The security and protection of this member information call cann be configured to only allow specific IP addresses to call the webservice or it can be configured with a CMS specific authentication call. You can refer to the API Information documentation for additional authorization information.
Example Member Info Call
curl --location --request POST 'https://domain.com/cv5/cgi-bin/memberdll.dll/Info?wmt=none&wrp=memberinfo.json&wer=error.json&customercd=12345'
Example Member Info Return
{ "CUSTOMERCD":"12345", "CUSTOMERALT":"5177", "FIRSTNAME":"Sam", "MIDDLENAME":"L.", "LASTNAME":"Smith", "SUFFIX":"", "ORGCD":"226", "ORGNAME":"Record Laboratories", "JOBTITLE":"Staff Accountant", "DEPARTMENT":"Finance", "ISMEMBERFLG":"Y", "MEMBEROPTIONSLST":"CTR,DCL,DOC,TCL", "JOINDATE":"11/1/2017", "TERMINATIONDATE":"8/31/2017", "CUSTOMERTYPE":"Prospect", "STATUSSTT":"Current", "UPDATETMS":"1/20/2022 5:53:53 PM" }
Login Redirects
In ClearVantage, the login service allows configuration for redirecting the logged-in user back to the CMS website using the 'redirecturl' option. To ensure website security, only internal redirects are permitted. To achieve this, a configuration setting is applied to explicitly specify the domain name used for the redirect.
In the [DEFAULT] section of 'cvweb.cvcfg', the 'REDIRECTDOMAIN' setting is utilized to set the redirect domain. The login URL should include the following setting to redirect the user back to the CMS website: 'redirecturl=REDIRECTDOMAIN/path_to_page_on_website'.
For those requiring support for multiple redirect domains, additional configuration options are available. You can find more details in the documentation here: Login Redirects Documentation.
Example REDIRECTDOMAIN Link:
https://www.domain.com/cv5/cgi-bin/logindll.dll/IndLogin&webuserid=USERNAME&webuserpassword=PASSWORD&redirecturl=REDIRECTDOMAIN/home
If the CMS software sets the session cookies they can destroy the session cookies when the user logs out of the CMS software. If ClearVantage is setting the cookies, a call to the https://domain.com/cv5/cgi-bin/logindll.dll/IndLogoff webservice will destroy the cookies created by ClearVantage.
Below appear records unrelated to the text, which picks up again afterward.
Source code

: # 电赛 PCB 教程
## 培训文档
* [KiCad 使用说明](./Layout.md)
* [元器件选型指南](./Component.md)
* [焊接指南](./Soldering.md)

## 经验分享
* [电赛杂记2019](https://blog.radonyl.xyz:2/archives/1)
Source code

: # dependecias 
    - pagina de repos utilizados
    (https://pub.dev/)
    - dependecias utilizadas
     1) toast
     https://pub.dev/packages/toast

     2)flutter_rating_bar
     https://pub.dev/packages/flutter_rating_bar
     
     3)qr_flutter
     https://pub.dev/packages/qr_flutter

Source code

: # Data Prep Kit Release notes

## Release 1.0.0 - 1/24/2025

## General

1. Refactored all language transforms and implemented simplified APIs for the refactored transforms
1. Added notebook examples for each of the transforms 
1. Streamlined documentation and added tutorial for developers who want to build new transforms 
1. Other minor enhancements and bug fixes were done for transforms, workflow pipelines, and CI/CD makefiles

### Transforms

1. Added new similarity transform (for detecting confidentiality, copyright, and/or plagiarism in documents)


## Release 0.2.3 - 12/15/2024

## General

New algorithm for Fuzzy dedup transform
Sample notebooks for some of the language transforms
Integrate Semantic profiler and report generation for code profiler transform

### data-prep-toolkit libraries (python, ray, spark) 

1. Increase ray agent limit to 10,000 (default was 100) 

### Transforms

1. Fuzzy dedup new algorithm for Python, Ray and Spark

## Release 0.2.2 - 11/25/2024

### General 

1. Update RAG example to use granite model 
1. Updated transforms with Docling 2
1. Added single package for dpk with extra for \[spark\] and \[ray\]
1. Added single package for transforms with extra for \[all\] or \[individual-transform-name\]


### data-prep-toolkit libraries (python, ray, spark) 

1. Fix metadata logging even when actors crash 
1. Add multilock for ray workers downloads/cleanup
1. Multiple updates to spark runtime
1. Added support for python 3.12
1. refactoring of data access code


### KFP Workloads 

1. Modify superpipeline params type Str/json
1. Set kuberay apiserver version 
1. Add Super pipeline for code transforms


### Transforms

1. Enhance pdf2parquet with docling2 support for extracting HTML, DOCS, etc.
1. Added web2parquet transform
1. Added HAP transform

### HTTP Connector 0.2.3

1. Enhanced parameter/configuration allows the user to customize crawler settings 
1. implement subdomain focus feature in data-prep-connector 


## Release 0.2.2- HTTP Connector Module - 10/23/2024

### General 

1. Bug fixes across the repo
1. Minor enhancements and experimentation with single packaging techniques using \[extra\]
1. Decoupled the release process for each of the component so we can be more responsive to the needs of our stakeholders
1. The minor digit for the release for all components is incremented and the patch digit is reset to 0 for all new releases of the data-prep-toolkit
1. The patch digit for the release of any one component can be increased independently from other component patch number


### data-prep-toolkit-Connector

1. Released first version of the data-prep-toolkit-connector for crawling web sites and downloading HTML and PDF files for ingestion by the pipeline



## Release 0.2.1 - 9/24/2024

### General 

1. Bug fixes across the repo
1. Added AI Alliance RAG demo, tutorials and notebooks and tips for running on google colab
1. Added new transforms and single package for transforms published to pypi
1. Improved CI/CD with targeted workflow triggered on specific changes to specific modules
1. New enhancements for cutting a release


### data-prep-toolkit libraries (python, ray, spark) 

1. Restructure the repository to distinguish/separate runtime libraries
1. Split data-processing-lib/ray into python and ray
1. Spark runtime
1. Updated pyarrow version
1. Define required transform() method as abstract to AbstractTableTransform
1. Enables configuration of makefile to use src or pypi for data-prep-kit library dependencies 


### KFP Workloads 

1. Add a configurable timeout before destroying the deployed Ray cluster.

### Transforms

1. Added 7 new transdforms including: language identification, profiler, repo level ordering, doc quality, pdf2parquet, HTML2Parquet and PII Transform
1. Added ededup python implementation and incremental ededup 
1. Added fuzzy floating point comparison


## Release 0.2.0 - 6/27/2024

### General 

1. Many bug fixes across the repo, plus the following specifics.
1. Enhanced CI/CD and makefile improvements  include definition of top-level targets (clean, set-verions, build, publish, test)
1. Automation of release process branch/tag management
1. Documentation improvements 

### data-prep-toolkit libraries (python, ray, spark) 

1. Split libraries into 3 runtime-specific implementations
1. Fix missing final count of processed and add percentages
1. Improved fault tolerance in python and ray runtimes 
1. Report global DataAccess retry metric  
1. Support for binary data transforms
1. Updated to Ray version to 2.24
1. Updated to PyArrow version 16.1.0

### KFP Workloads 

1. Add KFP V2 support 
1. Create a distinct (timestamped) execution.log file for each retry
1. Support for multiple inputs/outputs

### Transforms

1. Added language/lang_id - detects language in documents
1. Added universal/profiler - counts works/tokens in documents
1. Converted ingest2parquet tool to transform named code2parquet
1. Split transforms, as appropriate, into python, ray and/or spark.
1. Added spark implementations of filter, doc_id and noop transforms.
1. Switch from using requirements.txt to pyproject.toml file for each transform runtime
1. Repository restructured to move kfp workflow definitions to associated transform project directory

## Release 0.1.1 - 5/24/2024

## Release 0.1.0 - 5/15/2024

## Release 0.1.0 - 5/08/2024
As noted above the cookies are configured to be session based. If you are providing an option to set a longer cookie time we have a second paramater that can be passed using an ALTCOOKIETIME configuration setting. The specified cookie expiration time when used in conjuncton with when REMEMBERFLG=Y passed to the LoginDLL/indlogin action will set the cookie time based on the ALTCOOKIE time configuration setting.
More configuration options can be found on the Webservice Login documentation link.